## [Entries supplied]
○ ○ ○ ○ ○

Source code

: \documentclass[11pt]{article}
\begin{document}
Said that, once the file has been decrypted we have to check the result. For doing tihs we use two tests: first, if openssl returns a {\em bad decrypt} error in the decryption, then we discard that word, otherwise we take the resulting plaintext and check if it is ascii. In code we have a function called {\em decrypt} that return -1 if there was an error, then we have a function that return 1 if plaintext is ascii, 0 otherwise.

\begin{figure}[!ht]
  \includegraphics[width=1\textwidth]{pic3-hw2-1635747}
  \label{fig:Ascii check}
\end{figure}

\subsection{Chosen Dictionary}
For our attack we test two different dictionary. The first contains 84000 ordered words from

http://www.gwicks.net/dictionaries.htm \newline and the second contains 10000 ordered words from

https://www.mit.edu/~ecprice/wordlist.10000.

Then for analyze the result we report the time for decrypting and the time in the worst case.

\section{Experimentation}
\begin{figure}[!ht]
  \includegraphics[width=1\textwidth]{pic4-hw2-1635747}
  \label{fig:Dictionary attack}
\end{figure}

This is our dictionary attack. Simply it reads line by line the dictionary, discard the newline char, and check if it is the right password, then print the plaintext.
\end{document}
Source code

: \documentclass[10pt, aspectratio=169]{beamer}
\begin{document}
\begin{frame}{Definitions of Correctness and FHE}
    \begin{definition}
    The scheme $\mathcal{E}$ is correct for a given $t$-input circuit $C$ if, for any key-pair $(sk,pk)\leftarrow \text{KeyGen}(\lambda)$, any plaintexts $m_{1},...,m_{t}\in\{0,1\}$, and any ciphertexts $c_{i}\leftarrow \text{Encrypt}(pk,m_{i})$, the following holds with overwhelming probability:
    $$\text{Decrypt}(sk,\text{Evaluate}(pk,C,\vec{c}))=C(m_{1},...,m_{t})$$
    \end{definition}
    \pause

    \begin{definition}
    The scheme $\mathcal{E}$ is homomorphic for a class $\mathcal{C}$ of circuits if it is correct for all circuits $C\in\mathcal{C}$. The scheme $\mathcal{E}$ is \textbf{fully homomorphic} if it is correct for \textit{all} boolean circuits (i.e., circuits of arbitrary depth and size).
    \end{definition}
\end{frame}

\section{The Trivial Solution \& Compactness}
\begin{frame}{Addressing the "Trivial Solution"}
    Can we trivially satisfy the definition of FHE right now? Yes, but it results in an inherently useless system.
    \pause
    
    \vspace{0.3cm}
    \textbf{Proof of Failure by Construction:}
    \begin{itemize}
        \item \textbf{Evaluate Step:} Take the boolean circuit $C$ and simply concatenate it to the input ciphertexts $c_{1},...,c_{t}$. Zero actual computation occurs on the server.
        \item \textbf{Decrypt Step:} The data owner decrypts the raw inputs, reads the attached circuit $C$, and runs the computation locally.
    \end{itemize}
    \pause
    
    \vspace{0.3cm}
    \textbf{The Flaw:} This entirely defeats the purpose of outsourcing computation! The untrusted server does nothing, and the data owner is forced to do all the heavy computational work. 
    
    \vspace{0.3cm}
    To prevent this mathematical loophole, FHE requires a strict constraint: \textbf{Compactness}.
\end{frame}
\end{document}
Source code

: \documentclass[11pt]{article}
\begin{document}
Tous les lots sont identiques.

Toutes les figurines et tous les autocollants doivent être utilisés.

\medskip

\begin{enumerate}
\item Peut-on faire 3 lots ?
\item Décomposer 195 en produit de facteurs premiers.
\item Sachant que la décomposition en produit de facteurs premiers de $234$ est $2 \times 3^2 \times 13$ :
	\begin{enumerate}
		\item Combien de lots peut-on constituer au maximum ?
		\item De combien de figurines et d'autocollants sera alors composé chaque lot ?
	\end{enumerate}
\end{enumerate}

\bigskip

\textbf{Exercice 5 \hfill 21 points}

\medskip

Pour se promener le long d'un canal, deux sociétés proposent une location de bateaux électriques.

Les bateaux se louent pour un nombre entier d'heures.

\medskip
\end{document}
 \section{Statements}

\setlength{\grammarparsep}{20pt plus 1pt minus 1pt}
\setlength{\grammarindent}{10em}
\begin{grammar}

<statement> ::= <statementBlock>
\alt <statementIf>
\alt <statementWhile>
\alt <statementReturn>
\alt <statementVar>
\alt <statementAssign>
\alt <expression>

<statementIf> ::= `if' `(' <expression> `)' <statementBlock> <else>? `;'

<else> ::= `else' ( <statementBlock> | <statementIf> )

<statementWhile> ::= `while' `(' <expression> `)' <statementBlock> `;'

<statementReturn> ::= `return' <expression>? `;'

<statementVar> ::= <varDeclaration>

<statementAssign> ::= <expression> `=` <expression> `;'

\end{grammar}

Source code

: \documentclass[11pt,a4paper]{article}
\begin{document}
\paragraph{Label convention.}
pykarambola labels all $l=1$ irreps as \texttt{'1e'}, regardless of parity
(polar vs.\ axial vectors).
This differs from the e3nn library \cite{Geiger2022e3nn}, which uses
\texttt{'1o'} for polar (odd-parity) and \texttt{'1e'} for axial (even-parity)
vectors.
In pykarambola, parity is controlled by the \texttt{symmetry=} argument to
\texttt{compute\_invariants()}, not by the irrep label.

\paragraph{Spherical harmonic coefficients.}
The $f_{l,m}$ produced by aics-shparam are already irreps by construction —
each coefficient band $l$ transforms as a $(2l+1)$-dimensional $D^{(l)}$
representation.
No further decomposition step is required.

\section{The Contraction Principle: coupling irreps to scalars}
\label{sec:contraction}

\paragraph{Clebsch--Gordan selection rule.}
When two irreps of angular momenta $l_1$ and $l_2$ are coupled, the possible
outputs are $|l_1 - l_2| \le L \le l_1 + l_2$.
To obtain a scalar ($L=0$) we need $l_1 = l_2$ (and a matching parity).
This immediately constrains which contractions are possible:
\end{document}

○ ○ ○ ○ ○

Out of the data above, set down the lines from the one with "faire 3 lots ?" to the one with "au maximum ?", both included, exactly as written and with no additions.

## [Answer to the exercise]
\item Peut-on faire 3 lots ?
\item Décomposer 195 en produit de facteurs premiers.
\item Sachant que la décomposition en produit de facteurs premiers de $234$ est $2 \times 3^2 \times 13$ :
	\begin{enumerate}
		\item Combien de lots peut-on constituer au maximum ?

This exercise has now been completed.